═══ Available records

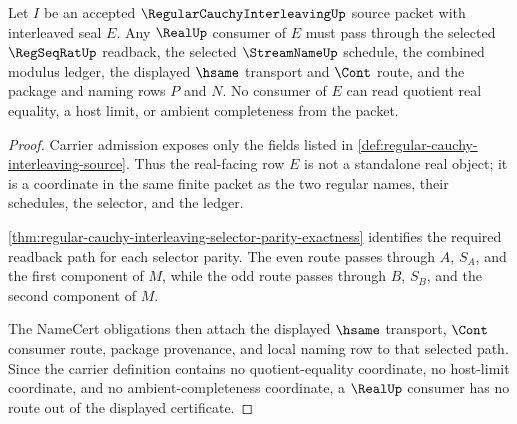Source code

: \begin{theorem}
\label{thm:regular-cauchy-interleaving-real-seal-non-escape}
Let $I$ be an accepted $\RegularCauchyInterleavingUp$ source packet with interleaved seal $E$. Any $\RealUp$ consumer of $E$ must pass through the selected $\RegSeqRatUp$ readback, the selected $\StreamNameUp$ schedule, the combined modulus ledger, the displayed $\hsame$ transport and $\Cont$ route, and the package and naming rows $P$ and $N$. No consumer of $E$ can read quotient real equality, a host limit, or ambient completeness from the packet.
\end{theorem}
\begin{proof}
Carrier admission exposes only the fields listed in \autoref{def:regular-cauchy-interleaving-source}. Thus the real-facing row $E$ is not a standalone real object; it is a coordinate in the same finite packet as the two regular names, their schedules, the selector, and the ledger.

\autoref{thm:regular-cauchy-interleaving-selector-parity-exactness} identifies the required readback path for each selector parity. The even route passes through $A$, $S_A$, and the first component of $M$, while the odd route passes through $B$, $S_B$, and the second component of $M$.

The NameCert obligations then attach the displayed $\hsame$ transport, $\Cont$ consumer route, package provenance, and local naming row to that selected path. Since the carrier definition contains no quotient-equality coordinate, no host-limit coordinate, and no ambient-completeness coordinate, a $\RealUp$ consumer has no route out of the displayed certificate.
\end{proof}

══════

The task: In the records above, find the line containing "Carrier admission exposes" and output every line from the first through that one, exactly, omitting pictures.

The answer:
Source code

: \begin{theorem}
\label{thm:regular-cauchy-interleaving-real-seal-non-escape}
Let $I$ be an accepted $\RegularCauchyInterleavingUp$ source packet with interleaved seal $E$. Any $\RealUp$ consumer of $E$ must pass through the selected $\RegSeqRatUp$ readback, the selected $\StreamNameUp$ schedule, the combined modulus ledger, the displayed $\hsame$ transport and $\Cont$ route, and the package and naming rows $P$ and $N$. No consumer of $E$ can read quotient real equality, a host limit, or ambient completeness from the packet.
\end{theorem}
\begin{proof}
Carrier admission exposes only the fields listed in \autoref{def:regular-cauchy-interleaving-source}. Thus the real-facing row $E$ is not a standalone real object; it is a coordinate in the same finite packet as the two regular names, their schedules, the selector, and the ledger.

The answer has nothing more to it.